For their part though, JAMBO ASBL members, with recent support from other groups, have fashioned themselves as political activists. They say they are only being targeted due to their opposition to the government of President Kagame.
In his speech, Kagame said: “Unfortunately, a new generation of Rwandans in the diaspora —and this is really a small group — who have no personal responsibility for what happened in 1994, draw on these accounts to repackage genocide ideology as a critique of governance and human rights. And they are picking it from [US-UK positions] or being supported by that.”
“For us in Rwanda, we are not being held back. We move forward.”
“There is no difference so big that a hand extended in good faith will not be reciprocated. That is how we Rwandans are, who our history has made us. But the currency of forgiveness is truth. We cannot get tired of talking about the realities we have lived.”
The US and UK, both are the biggest bilateral donors for government of Rwanda.
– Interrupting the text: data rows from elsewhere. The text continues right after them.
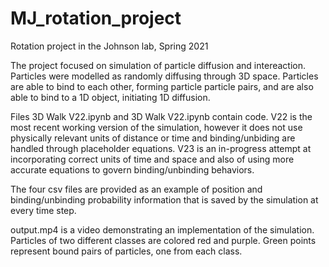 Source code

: # MJ_rotation_project
Rotation project in the Johnson lab, Spring 2021

The project focused on simulation of particle diffusion and intereaction. Particles were modelled as randomly diffusing through 3D space. Particles are able to bind to each other, forming particle particle pairs, and are also able to bind to a 1D object, initiating 1D diffusion.

Files 3D Walk V22.ipynb and 3D Walk V22.ipynb contain code. V22 is the most recent working version of the simulation, however it does not use physically relevant units of distance or time and binding/unbiding are handled through placeholder equations. V23 is an in-progress attempt at incorporating correct units of time and space and also of using more accurate equations to govern binding/unbinding behaviors. 

The four csv files are provided as an example of position and binding/unbinding probability information that is saved by the simulation at every time step. 

output.mp4 is a video demonstrating an implementation of the simulation. Particles of two different classes are colored red and purple. Green points represent bound pairs of particles, one from each class.
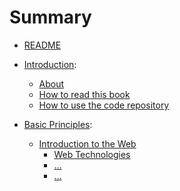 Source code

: # Summary

* [README](README.md)


* [Introduction](introduction):
    * [About](introduction/about.md)
    * [How to read this book](introduction/how-to-read-this-book.md)
    * [How to use the code repository](introduction/how-to-use-the-code-repository.md) 


* [Basic Principles](basic-principles/readme.md):
    * [Introduction to the Web](basic-principles/introduction-to-the-web) 
        * [Web Technologies](basic-principles/introduction-to-the-web/web-technologies.md)
        * [...]()
        * [...]()



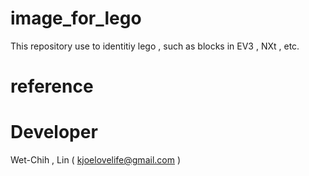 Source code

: # image_for_lego

This repository use to identitiy lego , such as blocks in EV3 , NXt , etc.

# reference


# Developer

Wet-Chih , Lin ( kjoelovelife@gmail.com )


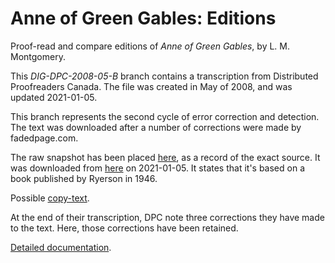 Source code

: # Anne of Green Gables: Editions
Proof-read and compare editions of _Anne of Green Gables_, by L. M. Montgomery.

This <em>DIG-DPC-2008-05-B</em> branch contains a transcription from Distributed Proofreaders Canada. 
The file was created in May of 2008, and was updated 2021-01-05.

This branch represents the second cycle of error correction and detection.
The text was downloaded after a number of corrections were made by fadedpage.com.

The raw snapshot has been placed <a href='https://github.com/johanley/anne-of-green-gables/tree/master/docs/snapshots/DIG-DPC-2008-05-B'>here</a>, as a record of the exact source.
It was downloaded from <a href='https://www.fadedpage.com/showbook.php?pid=20080509'>here</a> on 2021-01-05.
It states that it's based on a book published by Ryerson in 1946.

Possible <a href='https://archive.org/details/anneofgreengable00montiala/page/n5/mode/2up'>copy-text</a>.

At the end of their transcription, DPC note three corrections they have made to the text.
Here, those corrections have been retained.

<a href='https://johanley.github.io/anne-of-green-gables/index.html'>Detailed documentation</a>.
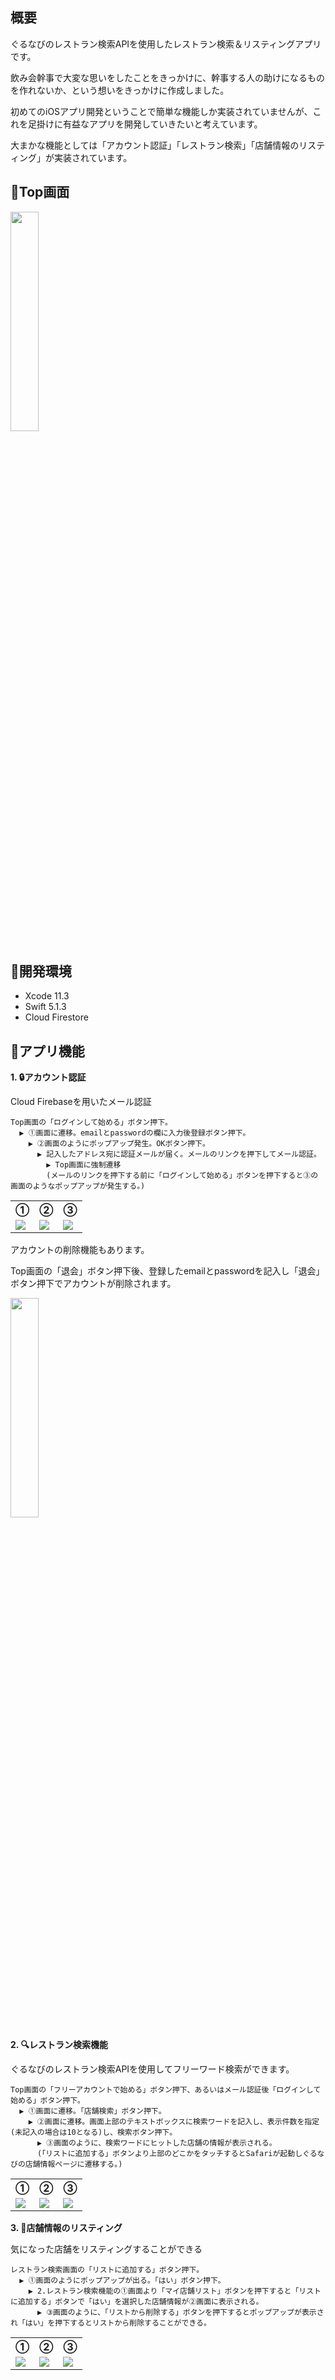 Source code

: ## 概要
ぐるなびのレストラン検索APIを使用したレストラン検索＆リスティングアプリです。

飲み会幹事で大変な思いをしたことをきっかけに、幹事する人の助けになるものを作れないか、という想いをきっかけに作成しました。

初めてのiOSアプリ開発ということで簡単な機能しか実装されていませんが、これを足掛けに有益なアプリを開発していきたいと考えています。

大まかな機能としては「アカウント認証」「レストラン検索」「店舗情報のリスティング」が実装されています。

## :iphone:Top画面
<img src="https://user-images.githubusercontent.com/54034385/75360936-da40c400-58f9-11ea-864e-c5d44a3c9a3f.png" width=30% height=30%>

## :beers:開発環境
* Xcode 11.3
* Swift 5.1.3
* Cloud Firestore

## :beers:アプリ機能
**1. :lock:アカウント認証**

Cloud Firebaseを用いたメール認証

    Top画面の「ログインして始める」ボタン押下。
      ▶️ ①画面に遷移。emailとpasswordの欄に入力後登録ボタン押下。
        ▶️ ②画面のようにポップアップ発生。OKボタン押下。
          ▶️ 記入したアドレス宛に認証メールが届く。メールのリンクを押下してメール認証。
            ▶️ Top画面に強制遷移
            (メールのリンクを押下する前に「ログインして始める」ボタンを押下すると③の画面のようなポップアップが発生する。)

<table>
<tr>
<th>①</th>
<th>②</th>
<th>③</th>
</tr>
<tr>
<td><img src="https://user-images.githubusercontent.com/54034385/75360130-ba5cd080-58f8-11ea-9e64-271275fe10e2.png"></td>
<td><img src="https://user-images.githubusercontent.com/54034385/75363621-b54e5000-58fd-11ea-873c-3600bc2f9459.png"></td>
<td><img src="https://user-images.githubusercontent.com/54034385/75360692-87ffa300-58f9-11ea-9e12-8ebc864fa0ae.png"></td>
</tr>
</table>


アカウントの削除機能もあります。

Top画面の「退会」ボタン押下後、登録したemailとpasswordを記入し「退会」ボタン押下でアカウントが削除されます。

<img src="https://user-images.githubusercontent.com/54034385/76066032-1518bb00-5fd0-11ea-960f-470caddbac30.png" width=30% height=30%>

**2. :mag:レストラン検索機能**

ぐるなびのレストラン検索APIを使用してフリーワード検索ができます。

    Top画面の「フリーアカウントで始める」ボタン押下、あるいはメール認証後「ログインして始める」ボタン押下。
      ▶️ ①画面に遷移。「店舗検索」ボタン押下。
        ▶️ ②画面に遷移。画面上部のテキストボックスに検索ワードを記入し、表示件数を指定(未記入の場合は10となる)し、検索ボタン押下。
          ▶️ ③画面のように、検索ワードにヒットした店舗の情報が表示される。
          (「リストに追加する」ボタンより上部のどこかをタッチするとSafariが起動しぐるなびの店舗情報ページに遷移する。)

<table>
<tr>
<th>①</th>
<th>②</th>
<th>③</th>
</tr>
<tr>
<td><img src="https://user-images.githubusercontent.com/54034385/75365080-08c19d80-5900-11ea-8dea-ad46d05ed09d.png"></td>
<td><img src="https://user-images.githubusercontent.com/54034385/75365087-0bbc8e00-5900-11ea-80f2-a40114ad0fcd.png"></td>
<td><img src="https://user-images.githubusercontent.com/54034385/75365090-0c552480-5900-11ea-8c62-be9662ab55bb.png"></td>
</tr>
</table>

**3. :green_book:店舗情報のリスティング**

気になった店舗をリスティングすることができる

    レストラン検索画面の「リストに追加する」ボタン押下。
      ▶️ ①画面のようにポップアップが出る。「はい」ボタン押下。
        ▶️ 2.レストラン検索機能の①画面より「マイ店舗リスト」ボタンを押下すると「リストに追加する」ボタンで「はい」を選択した店舗情報が②画面に表示される。
          ▶️ ③画面のように、「リストから削除する」ボタンを押下するとポップアップが表示され「はい」を押下するとリストから削除することができる。

<table>
<tr>
<th>①</th>
<th>②</th>
<th>③</th>
</tr>
<tr>
<td><img src="https://user-images.githubusercontent.com/54034385/76065026-2791f500-5fce-11ea-824f-dcc715e9013d.png"></td>
<td><img src="https://user-images.githubusercontent.com/54034385/76065043-2cef3f80-5fce-11ea-9aa2-a444fc594d0b.png"></td>
<td><img src="https://user-images.githubusercontent.com/54034385/76065044-2e206c80-5fce-11ea-99fe-f5ad298e85eb.png"></td>
</tr>
</table>
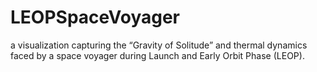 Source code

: # LEOPSpaceVoyager
a visualization capturing the “Gravity of Solitude” and thermal dynamics faced by a space voyager during Launch and Early Orbit Phase (LEOP).
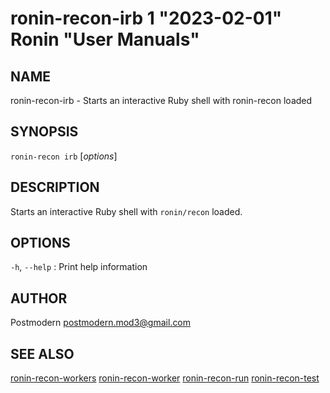 # ronin-recon-irb 1 "2023-02-01" Ronin "User Manuals"

## NAME

ronin-recon-irb - Starts an interactive Ruby shell with ronin-recon loaded

## SYNOPSIS

`ronin-recon irb` [*options*]

## DESCRIPTION

Starts an interactive Ruby shell with `ronin/recon` loaded.

## OPTIONS

`-h`, `--help`
: Print help information

## AUTHOR

Postmodern <postmodern.mod3@gmail.com>

## SEE ALSO

[ronin-recon-workers](ronin-recon-workers.1.md) [ronin-recon-worker](ronin-recon-worker.1.md) [ronin-recon-run](ronin-recon-run.1.md) [ronin-recon-test](ronin-recon-test.1.md)
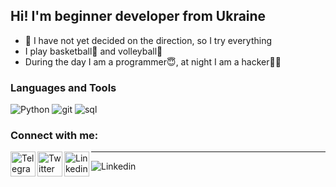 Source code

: ## Hi! I'm beginner developer from Ukraine
- :zany_face: I have not yet decided on the direction, so I try everything
- I play basketball:basketball: and volleyball:volleyball:
- During the day I am a programmer:innocent:, at night I am a hacker:man_technologist:

### Languages and Tools
![Python](https://img.shields.io/badge/-Python-FFD700?style=for-the-badge&logo=python)
![git](https://img.shields.io/badge/-Git-231F29?style=for-the-badge&logo=git)
![sql](https://img.shields.io/badge/-SQL-973EF8?style=for-the-badge)
### Connect with me:
[<img align = "left" alt = "Telegram" width  = "40px" src = "https://www.flaticon.com/svg/vstatic/svg/2111/2111710.svg?token=exp=1616928373~hmac=2074b90dbb02558476014917a64da984">][telegram]
[<img align = "left" alt = "Twitter" width  = "40px" src = "https://www.flaticon.com/svg/vstatic/svg/1384/1384017.svg?token=exp=1616928126~hmac=936144b2e0643d8c2a73d39320fa8c8e">][twitter]
[<img align = "left" alt = "Linkedin" width  = "40px" src = "https://www.flaticon.com/svg/vstatic/svg/1384/1384014.svg?token=exp=1616932693~hmac=78cc222e5284009bd49cc23cd669ba18">][Linkedin]

---
<img align = "left" alt = "Linkedin" src = "https://github-readme-stats.vercel.app/api?username=anuraghazra">

[telegram]: https://t.me/vslbdn
[twitter]: https://twitter.com/voslobodan
[Linkedin]: https://www.linkedin.com/login/ru
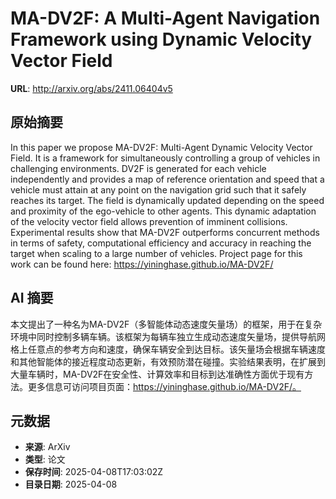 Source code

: # MA-DV2F: A Multi-Agent Navigation Framework using Dynamic Velocity Vector Field

**URL**: http://arxiv.org/abs/2411.06404v5

## 原始摘要

In this paper we propose MA-DV2F: Multi-Agent Dynamic Velocity Vector Field.
It is a framework for simultaneously controlling a group of vehicles in
challenging environments. DV2F is generated for each vehicle independently and
provides a map of reference orientation and speed that a vehicle must attain at
any point on the navigation grid such that it safely reaches its target. The
field is dynamically updated depending on the speed and proximity of the
ego-vehicle to other agents. This dynamic adaptation of the velocity vector
field allows prevention of imminent collisions. Experimental results show that
MA-DV2F outperforms concurrent methods in terms of safety, computational
efficiency and accuracy in reaching the target when scaling to a large number
of vehicles. Project page for this work can be found here:
https://yininghase.github.io/MA-DV2F/


## AI 摘要

本文提出了一种名为MA-DV2F（多智能体动态速度矢量场）的框架，用于在复杂环境中同时控制多辆车辆。该框架为每辆车独立生成动态速度矢量场，提供导航网格上任意点的参考方向和速度，确保车辆安全到达目标。该矢量场会根据车辆速度和其他智能体的接近程度动态更新，有效预防潜在碰撞。实验结果表明，在扩展到大量车辆时，MA-DV2F在安全性、计算效率和目标到达准确性方面优于现有方法。更多信息可访问项目页面：https://yininghase.github.io/MA-DV2F/。

## 元数据

- **来源**: ArXiv
- **类型**: 论文
- **保存时间**: 2025-04-08T17:03:02Z
- **目录日期**: 2025-04-08
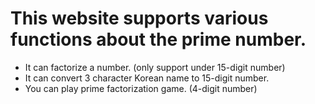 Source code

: # This website supports various functions about the prime number.
- It can factorize a number. (only support under 15-digit number)
- It can convert 3 character Korean name to 15-digit number.
- You can play prime factorization game. (4-digit number)
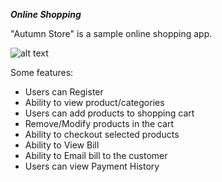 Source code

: ***Online Shopping***

"Autumn Store" is a sample online shopping app.

![alt text](https://img.freepik.com/free-photo/online-shopping-concept-shopping-cart-small-boxes-laptop-desk_34986-382.jpg?size=626&ext=jpg)

Some features:
* Users can Register  
* Ability to view product/categories   
* Users can add products to shopping cart  
* Remove/Modify products in the cart  
* Ability to checkout selected products  
* Ability to View Bill  
* Ability to Email bill to the customer  
* Users can view Payment History  

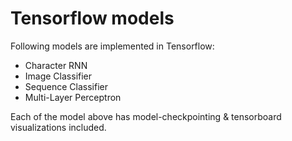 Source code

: # Tensorflow models

Following models are implemented in Tensorflow:
* Character RNN
* Image Classifier
* Sequence Classifier
* Multi-Layer Perceptron

Each of the model above has model-checkpointing & tensorboard visualizations included.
Both have recently issued heavily negative statements condemning what the say is poor rights situation in Rwanda – prompting expected celebration in the exiled opposition.
In the same speech today, Kagame also strongly condemned countries he didn’t name, for repeatedly sending official messages of commemoration of the genocide which were also packaged with lectures about human rights.
He said: “So I took time and wrote a back and just made one simple request. I said, you know, this day, the 7th of April, is a commemoration day. And it’s just one day in the 365 days of the year. Just one.”
“So I asked them, can’t you spare us just this one day? And for the remaining number of days, 364, you can write anything you want. You can abuse us, insult us anyway you want for the rest the year. But spare us this one.”
“Fortunately I think they got the message, it hasn’t happened again, but there are others who don’t learn and maybe their statements are on the way saying the same things. But we really have space to accommodate that as well.”